Report, from the records below, every line where the word "syrupy" appears.

======== PROVIDED MATERIAL

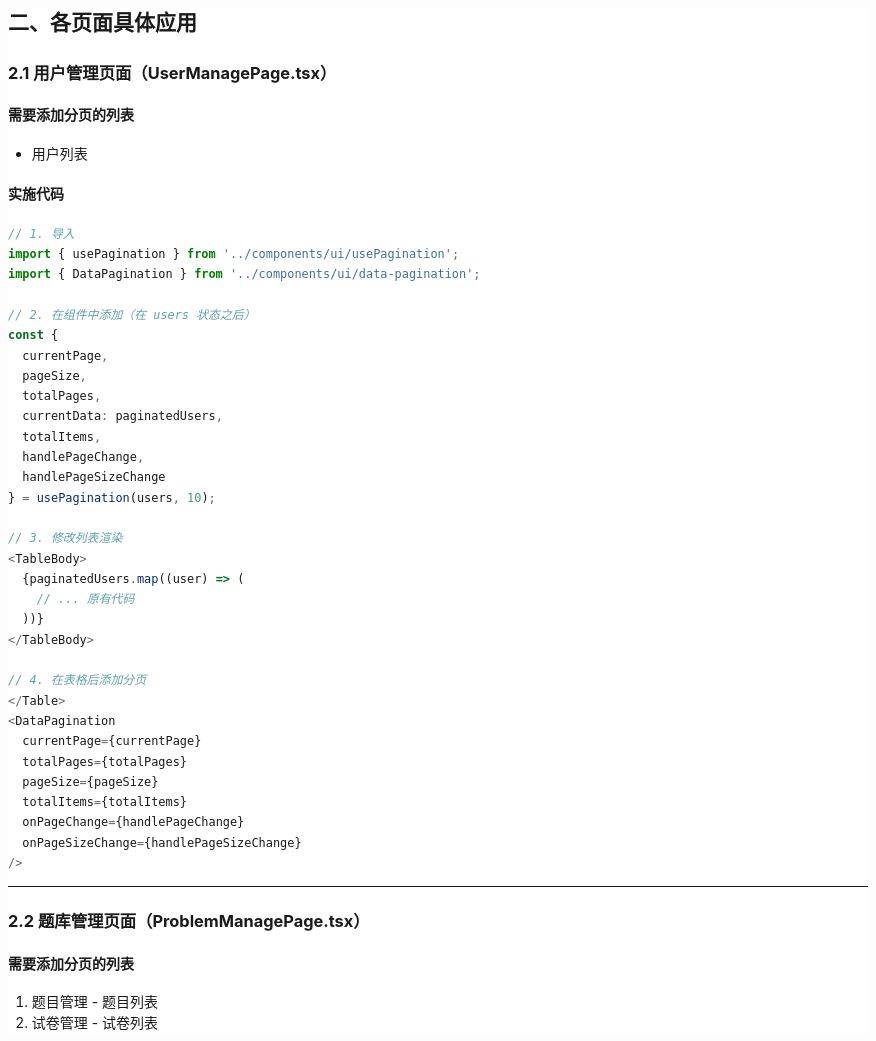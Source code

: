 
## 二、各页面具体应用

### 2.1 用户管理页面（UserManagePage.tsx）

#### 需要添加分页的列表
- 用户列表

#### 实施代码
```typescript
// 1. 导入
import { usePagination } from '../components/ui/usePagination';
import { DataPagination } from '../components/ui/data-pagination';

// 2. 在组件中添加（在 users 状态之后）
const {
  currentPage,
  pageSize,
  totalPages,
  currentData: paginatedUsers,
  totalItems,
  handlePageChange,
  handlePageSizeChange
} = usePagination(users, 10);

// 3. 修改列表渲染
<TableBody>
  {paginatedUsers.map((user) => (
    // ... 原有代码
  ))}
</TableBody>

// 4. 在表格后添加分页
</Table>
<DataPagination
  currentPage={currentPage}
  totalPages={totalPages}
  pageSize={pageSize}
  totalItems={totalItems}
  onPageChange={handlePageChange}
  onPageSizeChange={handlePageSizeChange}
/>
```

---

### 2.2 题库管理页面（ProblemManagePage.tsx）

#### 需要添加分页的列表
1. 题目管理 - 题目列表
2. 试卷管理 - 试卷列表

================
======== PROVIDED MATERIAL

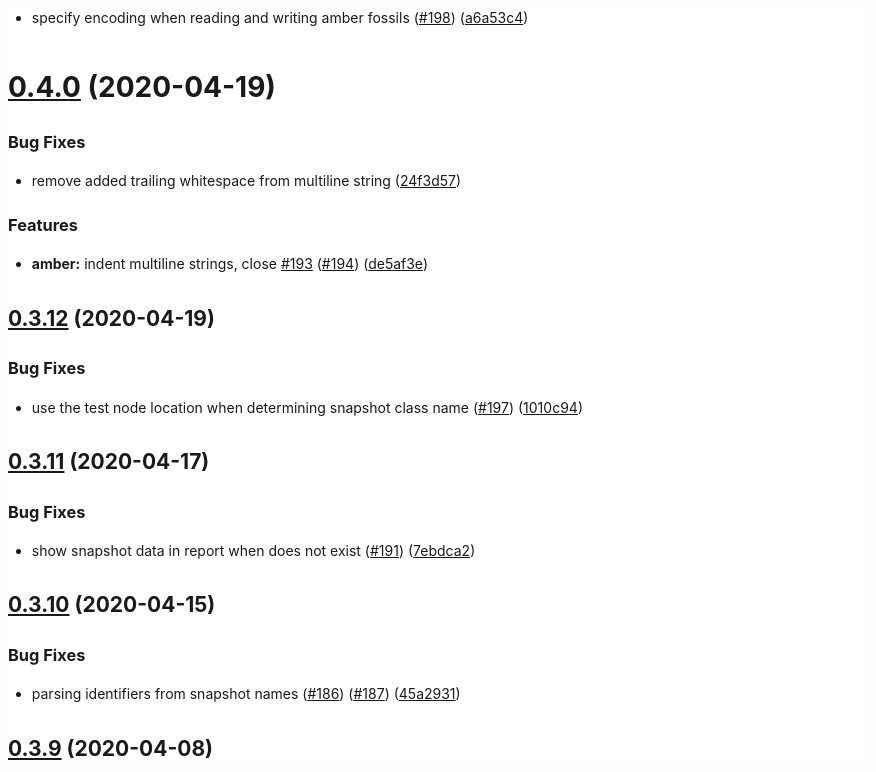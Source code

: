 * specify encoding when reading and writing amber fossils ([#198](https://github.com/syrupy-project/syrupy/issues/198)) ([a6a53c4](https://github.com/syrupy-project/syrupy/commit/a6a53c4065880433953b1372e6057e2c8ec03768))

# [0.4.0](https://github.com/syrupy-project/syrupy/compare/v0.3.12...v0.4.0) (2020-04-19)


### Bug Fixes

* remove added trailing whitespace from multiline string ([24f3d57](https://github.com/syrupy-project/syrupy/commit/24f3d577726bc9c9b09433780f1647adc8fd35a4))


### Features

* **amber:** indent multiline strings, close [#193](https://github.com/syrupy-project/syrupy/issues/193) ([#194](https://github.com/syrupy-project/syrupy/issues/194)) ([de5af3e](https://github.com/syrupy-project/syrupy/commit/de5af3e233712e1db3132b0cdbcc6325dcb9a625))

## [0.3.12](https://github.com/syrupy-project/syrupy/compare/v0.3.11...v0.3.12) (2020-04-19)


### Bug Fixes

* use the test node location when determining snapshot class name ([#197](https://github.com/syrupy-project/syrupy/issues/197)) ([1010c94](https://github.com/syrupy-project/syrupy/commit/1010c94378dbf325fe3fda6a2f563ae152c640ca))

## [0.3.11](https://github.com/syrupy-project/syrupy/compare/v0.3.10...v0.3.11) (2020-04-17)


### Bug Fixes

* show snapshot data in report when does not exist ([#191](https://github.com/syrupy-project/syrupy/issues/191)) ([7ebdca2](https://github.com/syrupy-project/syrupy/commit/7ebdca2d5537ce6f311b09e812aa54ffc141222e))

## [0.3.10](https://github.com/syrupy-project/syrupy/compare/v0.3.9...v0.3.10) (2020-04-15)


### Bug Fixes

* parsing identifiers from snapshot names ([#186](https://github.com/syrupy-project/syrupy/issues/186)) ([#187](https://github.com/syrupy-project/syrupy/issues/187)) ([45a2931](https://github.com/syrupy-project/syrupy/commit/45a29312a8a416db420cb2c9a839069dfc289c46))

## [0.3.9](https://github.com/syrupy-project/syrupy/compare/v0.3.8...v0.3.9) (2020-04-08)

================
======== PROVIDED MATERIAL

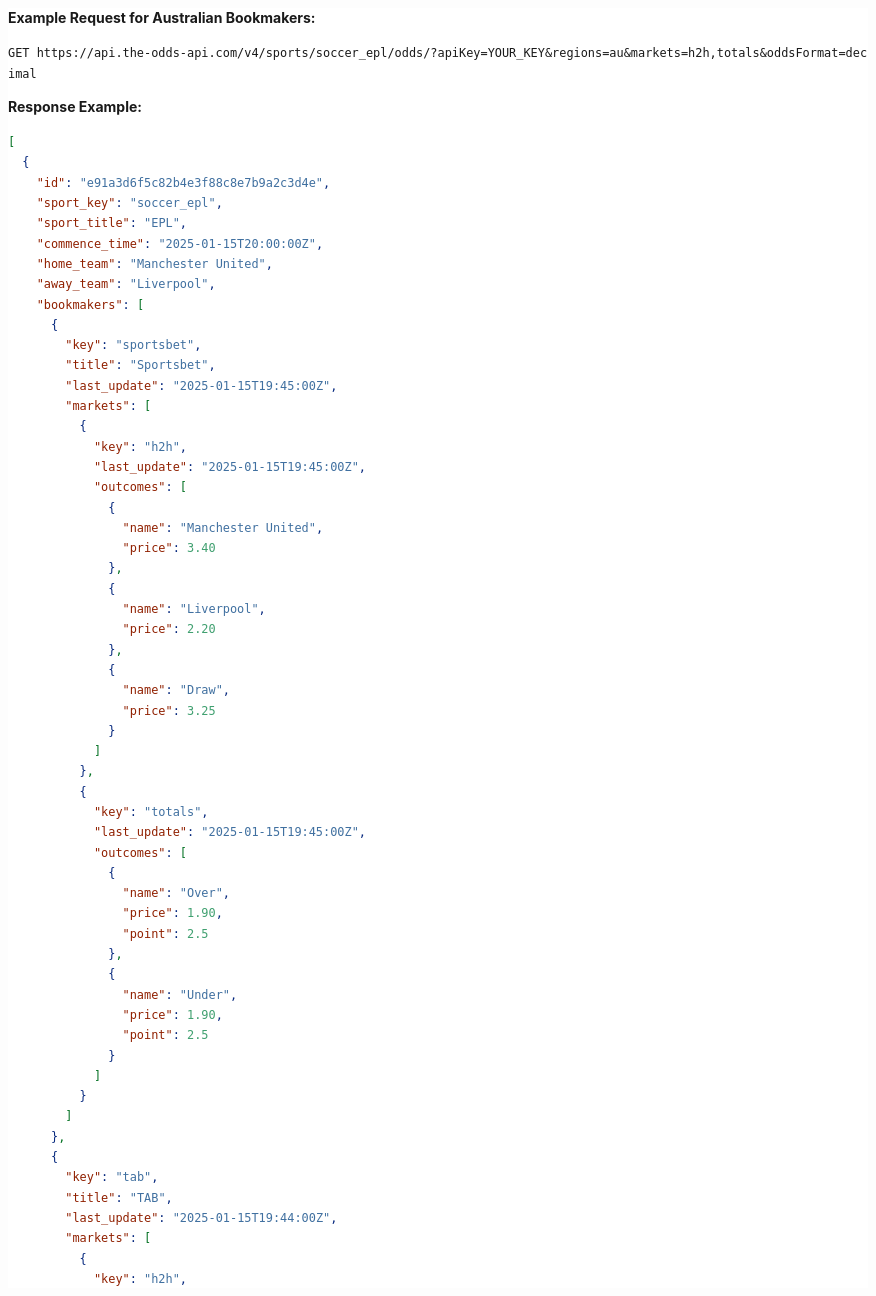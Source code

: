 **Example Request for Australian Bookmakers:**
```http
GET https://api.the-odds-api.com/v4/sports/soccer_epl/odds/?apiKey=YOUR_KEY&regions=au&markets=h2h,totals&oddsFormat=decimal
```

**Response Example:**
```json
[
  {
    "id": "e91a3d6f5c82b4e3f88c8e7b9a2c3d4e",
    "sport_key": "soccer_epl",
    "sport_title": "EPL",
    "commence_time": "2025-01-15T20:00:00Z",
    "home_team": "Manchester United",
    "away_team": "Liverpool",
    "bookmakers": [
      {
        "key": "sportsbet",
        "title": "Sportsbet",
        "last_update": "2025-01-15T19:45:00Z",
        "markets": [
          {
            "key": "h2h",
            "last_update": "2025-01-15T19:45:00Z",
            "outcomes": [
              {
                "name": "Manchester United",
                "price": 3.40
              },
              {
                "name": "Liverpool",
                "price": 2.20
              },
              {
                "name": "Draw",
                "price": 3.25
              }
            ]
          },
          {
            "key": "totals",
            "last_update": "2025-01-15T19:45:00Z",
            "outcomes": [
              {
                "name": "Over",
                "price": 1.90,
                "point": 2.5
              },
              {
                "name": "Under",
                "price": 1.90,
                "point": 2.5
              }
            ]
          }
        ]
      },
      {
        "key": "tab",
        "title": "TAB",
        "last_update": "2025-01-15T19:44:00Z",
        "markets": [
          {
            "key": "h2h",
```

================

YOUR SOLUTION |
: * specify encoding when reading and writing amber fossils ([#198](https://github.com/syrupy-project/syrupy/issues/198)) ([a6a53c4](https://github.com/syrupy-project/syrupy/commit/a6a53c4065880433953b1372e6057e2c8ec03768))
# [0.4.0](https://github.com/syrupy-project/syrupy/compare/v0.3.12...v0.4.0) (2020-04-19)
* remove added trailing whitespace from multiline string ([24f3d57](https://github.com/syrupy-project/syrupy/commit/24f3d577726bc9c9b09433780f1647adc8fd35a4))
* **amber:** indent multiline strings, close [#193](https://github.com/syrupy-project/syrupy/issues/193) ([#194](https://github.com/syrupy-project/syrupy/issues/194)) ([de5af3e](https://github.com/syrupy-project/syrupy/commit/de5af3e233712e1db3132b0cdbcc6325dcb9a625))
## [0.3.12](https://github.com/syrupy-project/syrupy/compare/v0.3.11...v0.3.12) (2020-04-19)
* use the test node location when determining snapshot class name ([#197](https://github.com/syrupy-project/syrupy/issues/197)) ([1010c94](https://github.com/syrupy-project/syrupy/commit/1010c94378dbf325fe3fda6a2f563ae152c640ca))
## [0.3.11](https://github.com/syrupy-project/syrupy/compare/v0.3.10...v0.3.11) (2020-04-17)
* show snapshot data in report when does not exist ([#191](https://github.com/syrupy-project/syrupy/issues/191)) ([7ebdca2](https://github.com/syrupy-project/syrupy/commit/7ebdca2d5537ce6f311b09e812aa54ffc141222e))
## [0.3.10](https://github.com/syrupy-project/syrupy/compare/v0.3.9...v0.3.10) (2020-04-15)
* parsing identifiers from snapshot names ([#186](https://github.com/syrupy-project/syrupy/issues/186)) ([#187](https://github.com/syrupy-project/syrupy/issues/187)) ([45a2931](https://github.com/syrupy-project/syrupy/commit/45a29312a8a416db420cb2c9a839069dfc289c46))
## [0.3.9](https://github.com/syrupy-project/syrupy/compare/v0.3.8...v0.3.9) (2020-04-08)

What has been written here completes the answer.